14. When mixing, avoid introducing bubbles to the solution.

15. At this stage, the beads can stay on the rotator and last for at least 6 months.

16. In preparation to assemble the “dumbbell” tether complex, home-made polystyrene beads derivatized with avidin or anti-digoxigenin linkages need to be washed. This step required to suspend the beads in transcription buffer, and to coat the beads with BSA.
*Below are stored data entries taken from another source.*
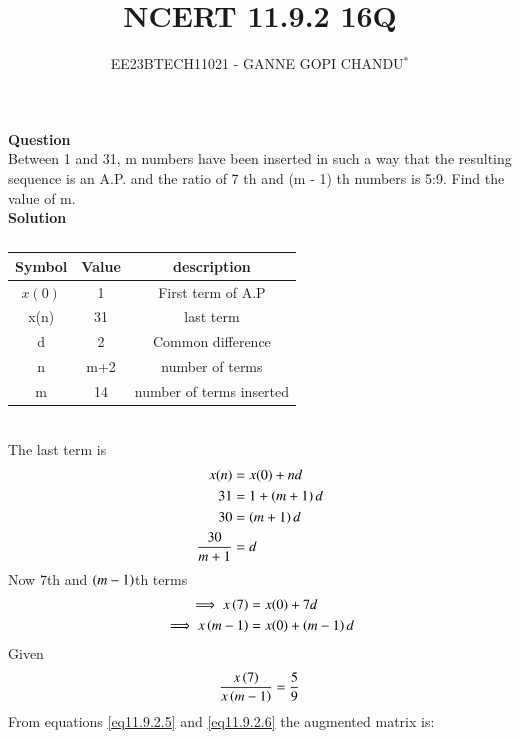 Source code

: \documentclass[journal,12pt,twocolumn]{IEEEtran}
\theoremstyle{remark}
\begin{document}

\vspace{3cm}
\title{NCERT 11.9.2 16Q}
\author{EE23BTECH11021 - GANNE GOPI CHANDU$^{*}$%
}
\maketitle
\newpage
\bigskip
\renewcommand{\thefigure}{\theenumi}
\renewcommand{\thetable}{\theenumi}

\textbf{Question}\\
Between 1 and 31, m numbers have been inserted in such a way that the resulting sequence is an A.P. and 
the ratio of 7
th and (m - 1)
th numbers is 5:9. Find the value of m.\\
\textbf{Solution}\\
\begin{table}[!h]
\begin{center}
\renewcommand\thetable{1}
\begin{tabular}{ |c|c|c| } 
  \hline
    Symbol & Value & description \\ 
  \hline
  $x(0)$ & 1 & First term of A.P  \\ 
  \hline
  x(n) & 31 & last term \\
  \hline
  d & 2 & Common difference \\ 
  \hline
  n & m+2 & number of terms \\
  \hline
  m & 14 & number of terms inserted \\
  \hline
\end{tabular}
\end{center}
\caption{}
\end{table}\\
The last term is
\begin{align}
x(n)&=x(0)+nd\\
31 &= 1 + \left(m + 1\right)d \\
30 &= \left(m + 1\right)d \\
\frac{30}{m + 1} &= d \label{eq11.9.2.4}
\end{align}
Now $7$th and $\left(m-1\right)$th terms
\begin{align}
\implies x\left(7\right) &= x(0) + 7d\label{eq11.9.2.5}\\
\implies x\left(m-1\right) &= x(0) + \left(m-1\right)d\label{eq11.9.2.6}
\end{align}
Given 
\begin{align}
\frac{x\left(7\right)}{x\left(m-1\right)} = \frac{5}{9} \label{eq11.9.2.7}
\end{align}
From  equations \eqref{eq11.9.2.5} and \eqref{eq11.9.2.6} the augmented matrix is:\\
\end{document}
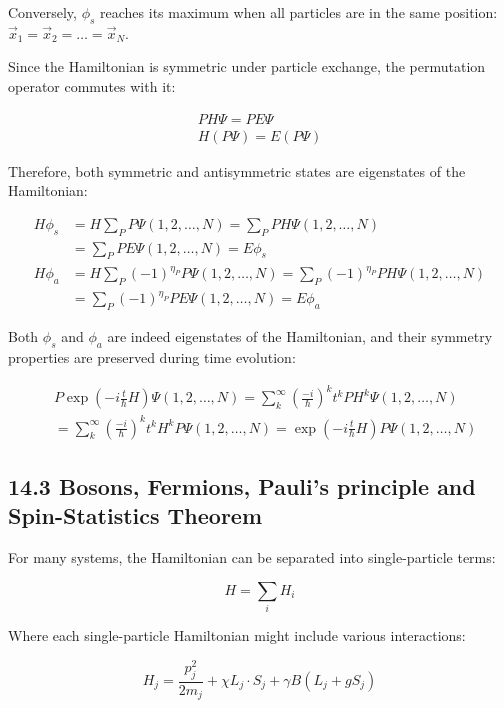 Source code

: \documentclass[italian]{HKNdocument}
\begin{document}
Conversely, $\phi_s$ reaches its maximum when all particles are in the same position: $\vec{x}_1=\vec{x}_2=\ldots=\vec{x}_N$.

Since the Hamiltonian is symmetric under particle exchange, the permutation operator commutes with it:

\begin{gather*}
PH\Psi=PE\Psi\\
H(P\Psi)=E(P\Psi) \tag{14.14}
\end{gather*}

Therefore, both symmetric and antisymmetric states are eigenstates of the Hamiltonian:

\begin{align*}
H\phi_s&=H\sum_P P\Psi(1,2,\ldots,N)=\sum_P PH\Psi(1,2,\ldots,N)\\
&=\sum_P PE\Psi(1,2,\ldots,N)=E\phi_s \tag{14.15}\\
H\phi_a&=H\sum_P(-1)^{\eta_P}P\Psi(1,2,\ldots,N)=\sum_P(-1)^{\eta_P}PH\Psi(1,2,\ldots,N)\\
&=\sum_P(-1)^{\eta_P}PE\Psi(1,2,\ldots,N)=E\phi_a \tag{14.16}
\end{align*}


Both $\phi_s$ and $\phi_a$ are indeed eigenstates of the Hamiltonian, and their symmetry properties are preserved during time evolution:

\begin{align*}
&P\exp(-i\frac{t}{\hbar}H)\Psi(1,2,\ldots,N)=\sum_{k}^{\infty}(\frac{-i}{\hbar})^k t^k PH^k\Psi(1,2,\ldots,N)\\
&=\sum_{k}^{\infty}(\frac{-i}{\hbar})^k t^k H^kP\Psi(1,2,\ldots,N)=\exp(-i\frac{t}{\hbar}H)P\Psi(1,2,\ldots,N) \tag{14.17}
\end{align*}

\subsection*{14.3 Bosons, Fermions, Pauli's principle and Spin-Statistics Theorem}
For many systems, the Hamiltonian can be separated into single-particle terms:

\begin{equation*}
H=\sum_i H_i \tag{14.18}
\end{equation*}

Where each single-particle Hamiltonian might include various interactions:

\begin{equation*}
H_j=\frac{p_j^2}{2m_j}+\chi L_j\cdot S_j+\gamma B(L_j+gS_j) \tag{14.19}
\end{equation*}
\end{document}
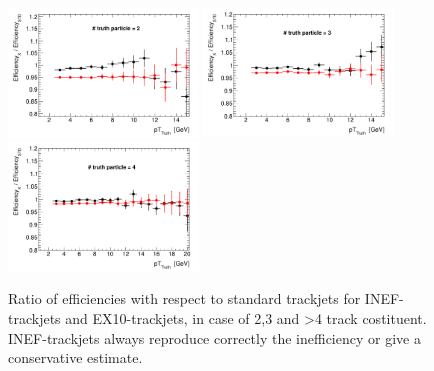 \begin{figure}[tp]
\centering
\includegraphics[width=0.45\textwidth]{figure/trackjet/T7/eff_ratio_2.pdf}
\includegraphics[width=0.45\textwidth]{figure/trackjet/T7/eff_ratio_3.pdf}
\includegraphics[width=0.45\textwidth]{figure/trackjet/T7/eff_ratio_4.pdf}
\caption{Ratio of efficiencies with respect to standard trackjets for INEF-trackjets and EX10-trackjets, in case of 2,3 and >4 track costituent.
	INEF-trackjets always reproduce correctly the inefficiency or give a conservative estimate.}

\label{fig:}
\end{figure}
17. This step allows RNAP to form biotin-avidin linkage with the beads.

18. The solution should be used within 1.5 h. After 1.5 h on ice, the oxygen scavenging system is exhausted.

19. In brief, a low-power detection laser is deployed to perform position calibration which is achieved by performing back focal plane detection of the signal from interference of detection laser beam [15]. The interference is generated between forward-scattered detection laser light from the bead and unscattered light. To capture the signal, position sensitive detectors (PSD) are mounted at a plane that is conjugate to the back focal plane of the condenser. The main advantage of back focal plane detection scheme is that it is sensitive to the bead displacement from laser beam axis and insensitive to absolute bead position.

20. In brief, the customized LabView force clamp program actively measures tether extension, adjusts the steerable trap’s position through a feedback loop to maintain a constant tension on the “dumbbell” tether. The program records the change in tether extension in real time. This permits the monitoring of RNAP translocation as a continuous increase in DNA extension.

21. In order to identify the sequence-dependent kinetics of transcriptional elongation, it is necessary to convert the change in tether extension in nanometers to translocational position of RNAP in base pairs. This conversion requires the fitting of a DNA to a WLC model and subsequent estimation of the rise per base pair corrsponding to the assisting load (i.e. the force used in the force clamp program).